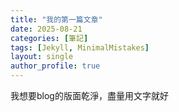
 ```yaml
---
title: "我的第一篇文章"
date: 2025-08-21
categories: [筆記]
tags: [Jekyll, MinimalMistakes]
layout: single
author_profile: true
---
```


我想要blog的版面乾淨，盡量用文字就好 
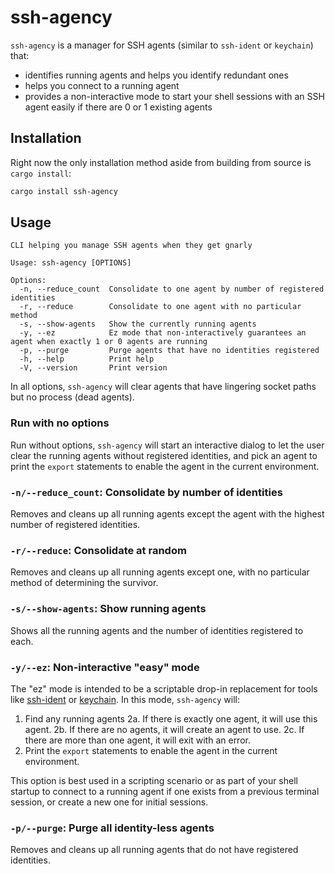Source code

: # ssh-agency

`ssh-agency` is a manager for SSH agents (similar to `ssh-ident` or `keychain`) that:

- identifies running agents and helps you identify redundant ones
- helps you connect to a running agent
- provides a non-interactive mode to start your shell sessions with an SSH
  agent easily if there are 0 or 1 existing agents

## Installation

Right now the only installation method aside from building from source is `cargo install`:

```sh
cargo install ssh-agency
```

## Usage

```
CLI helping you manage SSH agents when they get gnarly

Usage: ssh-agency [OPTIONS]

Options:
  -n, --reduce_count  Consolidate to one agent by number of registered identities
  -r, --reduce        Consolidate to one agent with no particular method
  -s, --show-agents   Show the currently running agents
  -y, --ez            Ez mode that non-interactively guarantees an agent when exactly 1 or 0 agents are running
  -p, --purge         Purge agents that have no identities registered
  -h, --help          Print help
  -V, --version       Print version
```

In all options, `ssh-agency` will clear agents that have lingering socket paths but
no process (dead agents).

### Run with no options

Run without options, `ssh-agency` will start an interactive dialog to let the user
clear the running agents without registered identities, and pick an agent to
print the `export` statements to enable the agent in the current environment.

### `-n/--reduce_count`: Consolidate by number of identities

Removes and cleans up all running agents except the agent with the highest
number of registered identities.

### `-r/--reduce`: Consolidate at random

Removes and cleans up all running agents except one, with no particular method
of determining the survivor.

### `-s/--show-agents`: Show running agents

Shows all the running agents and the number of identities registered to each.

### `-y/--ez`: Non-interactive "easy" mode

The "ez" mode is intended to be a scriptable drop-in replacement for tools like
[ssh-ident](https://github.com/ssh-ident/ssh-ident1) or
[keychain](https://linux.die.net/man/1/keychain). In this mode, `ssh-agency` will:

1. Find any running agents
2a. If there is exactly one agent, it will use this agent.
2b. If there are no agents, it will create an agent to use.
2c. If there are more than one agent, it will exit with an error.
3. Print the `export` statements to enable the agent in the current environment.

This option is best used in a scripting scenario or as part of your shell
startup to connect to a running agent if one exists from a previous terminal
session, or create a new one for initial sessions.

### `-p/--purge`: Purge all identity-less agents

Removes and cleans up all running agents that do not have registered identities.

==

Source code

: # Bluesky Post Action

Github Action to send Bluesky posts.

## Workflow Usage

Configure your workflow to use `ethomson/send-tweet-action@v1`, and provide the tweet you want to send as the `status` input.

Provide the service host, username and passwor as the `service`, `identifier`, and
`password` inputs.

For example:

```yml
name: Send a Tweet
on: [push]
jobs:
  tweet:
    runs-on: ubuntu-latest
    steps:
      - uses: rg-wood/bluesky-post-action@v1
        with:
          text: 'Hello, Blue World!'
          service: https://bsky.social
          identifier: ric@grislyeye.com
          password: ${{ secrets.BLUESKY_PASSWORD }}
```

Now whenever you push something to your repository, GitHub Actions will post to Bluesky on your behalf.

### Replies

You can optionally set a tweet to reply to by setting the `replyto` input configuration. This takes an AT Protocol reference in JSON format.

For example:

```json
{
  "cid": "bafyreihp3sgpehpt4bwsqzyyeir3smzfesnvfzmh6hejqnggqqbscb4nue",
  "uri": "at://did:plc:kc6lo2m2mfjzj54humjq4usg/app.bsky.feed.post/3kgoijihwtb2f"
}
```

● Goal of the exercise
Using the records above, restate word for word the lines from the one with "1. Find any running agents" through the one with "Removes and cleans up all running agents that", both included.

● Result
1. Find any running agents
2a. If there is exactly one agent, it will use this agent.
2b. If there are no agents, it will create an agent to use.
2c. If there are more than one agent, it will exit with an error.
3. Print the `export` statements to enable the agent in the current environment.

This option is best used in a scripting scenario or as part of your shell
startup to connect to a running agent if one exists from a previous terminal
session, or create a new one for initial sessions.

### `-p/--purge`: Purge all identity-less agents

Removes and cleans up all running agents that do not have registered identities.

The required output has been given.